Paul: Okay so something to finish up on, Trevor. So another thing that I know that―well I suppose in a way it does kind of touch on the work that you do, but talk to me about slides. [Laughs]

Trevor: So as a techie who's been with a computer since the year 1980, I sort of know a lot of the platforms and I will claim that, you know, you've only got a Mac because of me―but that's a different story.

Paul: I'm not―I'm going to let you away with it. Go on. [Laughs]

Trevor: So―and I've been presenting for quite a long time, too. I've been doing technical and motivational. I've discovered that a lot of people really like my slides. I did a presentation in Stockholm many years ago and I had these 3-D stick figures. At the end of it, I had two people come up to me and say "hey, where'd you get all those images from?" I'm like, "I just gave you the most important presentation of my life!" [Laughs] I've been involved in the National Speakers Association in the U.S. and Global Speakers Federation around the world, and―I've noticed that there's a lot of speakers with some poor slides. I took a bit of a hint, and I went and talked to one of my speaker friends in the industry. He is a strong motivational comedy speaker and I said "hey, your slides suck"―sort of.
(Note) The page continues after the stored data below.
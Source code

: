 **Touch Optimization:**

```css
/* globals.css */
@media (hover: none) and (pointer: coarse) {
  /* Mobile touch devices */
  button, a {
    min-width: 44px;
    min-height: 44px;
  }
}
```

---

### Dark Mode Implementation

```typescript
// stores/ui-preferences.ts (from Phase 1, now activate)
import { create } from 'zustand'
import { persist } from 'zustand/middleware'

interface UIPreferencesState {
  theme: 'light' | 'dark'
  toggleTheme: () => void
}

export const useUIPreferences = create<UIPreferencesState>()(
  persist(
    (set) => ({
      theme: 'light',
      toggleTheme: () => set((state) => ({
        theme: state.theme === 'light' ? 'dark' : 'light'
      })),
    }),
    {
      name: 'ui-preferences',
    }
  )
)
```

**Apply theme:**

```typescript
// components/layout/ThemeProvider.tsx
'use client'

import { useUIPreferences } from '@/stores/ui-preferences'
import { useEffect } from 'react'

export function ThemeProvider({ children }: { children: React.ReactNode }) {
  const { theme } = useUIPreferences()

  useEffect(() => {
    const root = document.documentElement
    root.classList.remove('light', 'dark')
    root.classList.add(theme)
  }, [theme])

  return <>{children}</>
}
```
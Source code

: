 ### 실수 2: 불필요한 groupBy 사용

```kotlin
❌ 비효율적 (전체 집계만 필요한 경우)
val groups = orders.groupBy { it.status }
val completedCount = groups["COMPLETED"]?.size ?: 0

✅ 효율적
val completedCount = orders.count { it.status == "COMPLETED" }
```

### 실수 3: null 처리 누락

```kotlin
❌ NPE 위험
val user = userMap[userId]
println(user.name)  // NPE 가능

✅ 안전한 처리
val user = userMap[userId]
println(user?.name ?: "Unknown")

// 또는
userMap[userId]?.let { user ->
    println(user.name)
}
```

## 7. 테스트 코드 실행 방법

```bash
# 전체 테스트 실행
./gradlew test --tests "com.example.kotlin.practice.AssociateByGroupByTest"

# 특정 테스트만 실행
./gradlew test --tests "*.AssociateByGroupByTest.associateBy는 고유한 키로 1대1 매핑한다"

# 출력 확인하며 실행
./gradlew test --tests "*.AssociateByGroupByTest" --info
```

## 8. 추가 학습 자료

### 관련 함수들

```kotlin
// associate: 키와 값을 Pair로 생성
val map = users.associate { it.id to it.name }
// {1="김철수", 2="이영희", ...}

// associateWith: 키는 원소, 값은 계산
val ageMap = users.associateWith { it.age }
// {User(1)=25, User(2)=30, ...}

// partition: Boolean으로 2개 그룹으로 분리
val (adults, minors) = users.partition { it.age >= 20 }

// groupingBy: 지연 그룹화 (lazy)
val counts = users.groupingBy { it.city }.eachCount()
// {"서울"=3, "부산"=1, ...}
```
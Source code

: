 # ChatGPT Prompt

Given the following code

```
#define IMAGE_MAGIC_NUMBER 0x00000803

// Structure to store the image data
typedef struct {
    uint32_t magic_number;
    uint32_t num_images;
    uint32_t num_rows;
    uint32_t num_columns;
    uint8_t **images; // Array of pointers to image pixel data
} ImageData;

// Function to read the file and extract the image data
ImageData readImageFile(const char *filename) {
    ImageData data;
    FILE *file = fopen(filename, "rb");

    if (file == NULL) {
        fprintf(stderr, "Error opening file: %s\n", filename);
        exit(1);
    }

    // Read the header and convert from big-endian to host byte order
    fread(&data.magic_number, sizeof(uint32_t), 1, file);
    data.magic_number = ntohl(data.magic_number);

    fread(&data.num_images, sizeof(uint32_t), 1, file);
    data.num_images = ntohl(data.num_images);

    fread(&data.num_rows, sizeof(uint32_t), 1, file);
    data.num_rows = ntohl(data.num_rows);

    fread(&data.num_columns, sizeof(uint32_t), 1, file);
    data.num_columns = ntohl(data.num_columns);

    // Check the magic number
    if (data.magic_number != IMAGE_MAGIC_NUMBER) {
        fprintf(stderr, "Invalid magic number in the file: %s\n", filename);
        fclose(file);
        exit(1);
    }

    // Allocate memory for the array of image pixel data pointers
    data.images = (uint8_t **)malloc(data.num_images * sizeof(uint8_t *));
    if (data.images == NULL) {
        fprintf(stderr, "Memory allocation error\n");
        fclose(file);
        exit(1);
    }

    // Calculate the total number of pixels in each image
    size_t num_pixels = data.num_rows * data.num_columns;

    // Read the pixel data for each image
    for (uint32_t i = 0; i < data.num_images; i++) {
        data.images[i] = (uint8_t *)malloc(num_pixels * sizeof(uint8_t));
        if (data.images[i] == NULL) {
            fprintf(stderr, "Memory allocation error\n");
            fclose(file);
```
I was very polite―and so I did his slides for him. He said "look, I'm a speaker of note, but you've upped my game with these slides." So now I've got people asking me to do slides. It's all primarily motivational stuff and sort of changing the way you do slides completely―you know, not having more than a few bullet points or having a bullet point picture, not counting the number of slides, not doing animations―and I've written a little book called Ten Steps for Stunning Slides and set up a website called Stunningslides.com. It's not a major part of my life, but it's where I can help people do that. Then I decided I would talk to a few of my techie friends―and one of them being you, you sent me a deck―and as a technical approach what I'm trying to do and the answer is I can't find fault, but I can find a lot. What I've discovered is this, that your slide decks are―I believe that they should be changed if I were to present them―but I think that there's certainly advice that I can give you, but for the primary part they're all technical and they're all the way that you present. It matches your presentation style, and trying to change that often is worse than, you know, doing that. So I'm learning a lot about slides. I'm still trying to work out how to up your game in terms of your slides because I can tell you that your graphics are from 1970 but you know what? That's actually―no, I think they're from 1989, the year after the AS/400 came out, so they're actually more modern than AS/400.

Paul: I'm sorry. When did I start to use graphics? [Laughs]

Trevor: Sorry. Sorry. Graphics includes things like colors and stuff, but anyway―but it's been a good experience because I've been enjoying doing that. So now, I'm trying to basically put together some advice for technical slide decks on how you might do that. You know you have different challenges like code that you want to put up there. You know it's difficult because I always advocate having a handout deck that's different than your regular deck and you know, for somebody like you they're the same thing. You present with that same deck so it's―I'm learning a lot. I'm learning about the therapy that presenters need. [Laughs]

Paul: Oh my God. So this is what you're doing for 2018?! Trevor Perry invests in a couch.

Trevor: Yes. Yes. Yes and it's a virtual couch so Paul, would you sit down?

Paul: Okay well before I sit down, Trevor, I'm going to finish this iTalk. So listen Trev, thanks a million for taking the time to talk to me, and I know our paths are going to be crossing―actually just in a couple of weeks.

Trevor: Okay. Thanks Paul and happy New Year and Happy New Year to everybody out there.

Paul: Okay and I'll let go of that. So until the next iTalk everybody, thanks for listening and bye for now.